Anche perché o fai come New Mexico State dove giocano in dodici, oppure se giochi in sette è più difficile da vedere. E parlando di NMSU, come vedi le cose nella WAC l’anno prossimo? Loro sono sempre la squadra da battere e nella prossima stagione sembrano destinati a essere ancora più forti.

Parto parlando di noi. A parte Kavaš che va via [lascia Seattle da grad transfer e molto probabilmente andrà in una high-major, ndr], siamo la stessa identica squadra.
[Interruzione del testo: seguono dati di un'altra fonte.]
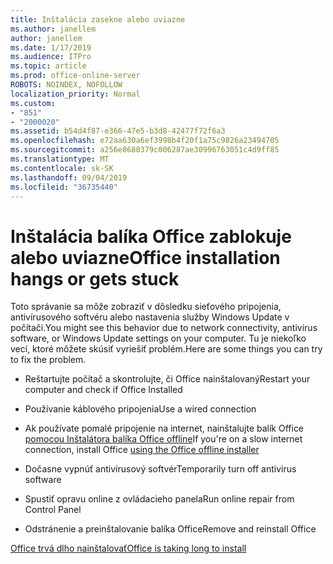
 ```yaml
---
title: Inštalácia zasekne alebo uviazne
ms.author: janellem
author: janellem
ms.date: 1/17/2019
ms.audience: ITPro
ms.topic: article
ms.prod: office-online-server
ROBOTS: NOINDEX, NOFOLLOW
localization_priority: Normal
ms.custom:
- "851"
- "2000020"
ms.assetid: b54d4f87-e366-47e5-b3d8-42477f72f6a3
ms.openlocfilehash: e72aa630a6ef3998b4f20f1a75c9826a23494705
ms.sourcegitcommit: a256e8680379c006287ae30996763051c4d9ff85
ms.translationtype: MT
ms.contentlocale: sk-SK
ms.lasthandoff: 09/04/2019
ms.locfileid: "36735440"
---
```

# <a name="office-installation-hangs-or-gets-stuck"></a><span data-ttu-id="0524e-102">Inštalácia balíka Office zablokuje alebo uviazne</span><span class="sxs-lookup"><span data-stu-id="0524e-102">Office installation hangs or gets stuck</span></span>

<span data-ttu-id="0524e-103">Toto správanie sa môže zobraziť v dôsledku sieťového pripojenia, antivírusového softvéru alebo nastavenia služby Windows Update v počítači.</span><span class="sxs-lookup"><span data-stu-id="0524e-103">You might see this behavior due to network connectivity, antivirus software, or Windows Update settings on your computer.</span></span> <span data-ttu-id="0524e-104">Tu je niekoľko vecí, ktoré môžete skúsiť vyriešiť problém.</span><span class="sxs-lookup"><span data-stu-id="0524e-104">Here are some things you can try to fix the problem.</span></span>
  
- <span data-ttu-id="0524e-105">Reštartujte počítač a skontrolujte, či Office nainštalovaný</span><span class="sxs-lookup"><span data-stu-id="0524e-105">Restart your computer and check if Office Installed</span></span>

- <span data-ttu-id="0524e-106">Používanie káblového pripojenia</span><span class="sxs-lookup"><span data-stu-id="0524e-106">Use a wired connection</span></span>

- <span data-ttu-id="0524e-107">Ak používate pomalé pripojenie na internet, nainštalujte balík Office [pomocou Inštalátora balíka Office offline](https://support.office.com/article/f0a85fe7-118f-41cb-a791-d59cef96ad1c?wt.mc_id=Alchemy_ClientDIA)</span><span class="sxs-lookup"><span data-stu-id="0524e-107">If you're on a slow internet connection, install Office [using the Office offline installer](https://support.office.com/article/f0a85fe7-118f-41cb-a791-d59cef96ad1c?wt.mc_id=Alchemy_ClientDIA)</span></span>

- <span data-ttu-id="0524e-108">Dočasne vypnúť antivírusový softvér</span><span class="sxs-lookup"><span data-stu-id="0524e-108">Temporarily turn off antivirus software</span></span>

- <span data-ttu-id="0524e-109">Spustiť opravu online z ovládacieho panela</span><span class="sxs-lookup"><span data-stu-id="0524e-109">Run online repair from Control Panel</span></span>

- <span data-ttu-id="0524e-110">Odstránenie a preinštalovanie balíka Office</span><span class="sxs-lookup"><span data-stu-id="0524e-110">Remove and reinstall Office</span></span>

[<span data-ttu-id="0524e-111">Office trvá dlho nainštalovať</span><span class="sxs-lookup"><span data-stu-id="0524e-111">Office is taking long to install</span></span>](https://support.office.com/article/0f09f357-3fef-42a6-b8aa-cef4c6c44bdf?wt.mc_id=Alchemy_ClientDIA)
Avremo un anno di esperienza in più e i freshman di quest’anno, che sono buoni ma non giocavano mai, avranno un po’ più di spazio. New Mexico State perde pochissimo quindi sono sempre lì a un livello sopra a tutti. Alla fine è solo questione di fare una partita buona a Las Vegas. L’upset devi farlo prima o poi per vincere la WAC.

Com’è l’ambiente di Seattle U, in una città dove fondamentalmente siete all’ombra di Washington?
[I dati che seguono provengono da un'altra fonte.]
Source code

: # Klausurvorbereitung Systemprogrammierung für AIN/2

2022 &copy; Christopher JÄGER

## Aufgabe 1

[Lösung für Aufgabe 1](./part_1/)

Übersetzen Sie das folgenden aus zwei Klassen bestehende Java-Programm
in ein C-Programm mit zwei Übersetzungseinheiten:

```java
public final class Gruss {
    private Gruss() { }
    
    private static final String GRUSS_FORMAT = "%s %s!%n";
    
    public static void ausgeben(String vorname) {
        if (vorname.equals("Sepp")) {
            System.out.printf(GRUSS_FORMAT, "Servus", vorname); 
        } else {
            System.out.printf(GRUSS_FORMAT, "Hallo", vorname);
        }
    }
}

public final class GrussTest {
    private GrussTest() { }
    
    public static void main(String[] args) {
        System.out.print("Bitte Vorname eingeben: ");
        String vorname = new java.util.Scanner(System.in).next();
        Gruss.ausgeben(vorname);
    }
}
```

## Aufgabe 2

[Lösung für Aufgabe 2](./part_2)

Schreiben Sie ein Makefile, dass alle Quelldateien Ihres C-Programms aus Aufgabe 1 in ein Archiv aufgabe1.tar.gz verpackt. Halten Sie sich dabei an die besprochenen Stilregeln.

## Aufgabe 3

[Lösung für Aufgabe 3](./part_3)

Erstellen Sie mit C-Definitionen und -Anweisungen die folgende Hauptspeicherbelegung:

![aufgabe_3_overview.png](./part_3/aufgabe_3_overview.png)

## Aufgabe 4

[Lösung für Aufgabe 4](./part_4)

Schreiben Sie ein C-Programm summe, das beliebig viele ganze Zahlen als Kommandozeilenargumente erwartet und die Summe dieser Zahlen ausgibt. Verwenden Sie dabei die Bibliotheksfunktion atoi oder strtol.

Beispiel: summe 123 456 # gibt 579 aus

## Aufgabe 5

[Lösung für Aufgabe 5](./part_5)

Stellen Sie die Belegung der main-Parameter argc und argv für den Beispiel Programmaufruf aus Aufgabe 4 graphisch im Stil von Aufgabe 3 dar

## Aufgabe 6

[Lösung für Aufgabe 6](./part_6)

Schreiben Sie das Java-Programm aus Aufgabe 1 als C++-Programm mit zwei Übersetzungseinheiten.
Vorrei dire che c’è una rivalità con Washington ma loro sono talmente grandi che non c’è neanche questo antagonismo perché si sa che loro sono la squadra di Seattle. I nostri fan sono quelli che frequentano o hanno frequentato la nostra università, loro invece sono seguiti da tutti.
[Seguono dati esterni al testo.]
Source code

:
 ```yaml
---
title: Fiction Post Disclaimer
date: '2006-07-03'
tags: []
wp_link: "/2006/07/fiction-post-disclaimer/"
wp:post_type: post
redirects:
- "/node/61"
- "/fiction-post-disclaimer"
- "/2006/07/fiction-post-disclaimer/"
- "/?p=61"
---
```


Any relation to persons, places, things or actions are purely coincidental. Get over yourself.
E come ti trovi a vivere lì?

A me piace un sacco, sinceramente. Non sono meteoropatico, non m’importa se non c’è il sole tutti i giorni. È una città molto ricca, ci sono un sacco di soldi che girano: la vita costa tanto ma il livello di vita è molto alto. Io sono andato a GCU [a Phoenix, ndr] da Ale Lever è lì proprio un altro mondo.

Un altro mondo in tutti sensi, perché loro hanno dei tifosi fuori di testa.

Sì, ogni partita lì è uno spettacolo. Quando vado lì a giocare da loro sono sempre eccitato perché è una figata, un ambiente molto bello. Poi dobbiamo ancora vincere una volta…

Facendo mente locale a tre anni fa, cos’è che hai trovato di diverso negli Stati Uniti rispetto a quello che immaginavi?

Guardando il college basket in televisione, perché ero già un appassionato, mi aspettavo di arrivare in una scuola con, che so, diecimila fan. Invece sono arrivato in un ambiente un po’ più piccolino. Poi io, stupido, da freshman mi aspettavo di giocare ogni partita [ride]. Venivo dalla Stella dove giocavo 39 minuti a partita e poi son venuto qui e per due anni non ho toccato il campo. Quello è stato abbastanza difficile. Non mi aspettavo tutte le facilities che ho trovato qui, soprattutto la sala pesi. Avevo questa leggenda in testa che qui vanno pazzi per mettere su muscoli, eccetera… ma qui sono davvero esagerati. La palestra è gigantesca. Noi che siamo una scuola piccola abbiamo tre campi da basket e puoi andare ad allenarti quando vuoi. Cose che in Italia non vedi mai. Non mi aspettavo che fosse tutto così “facile”: se vuoi fare una cosa, la fai.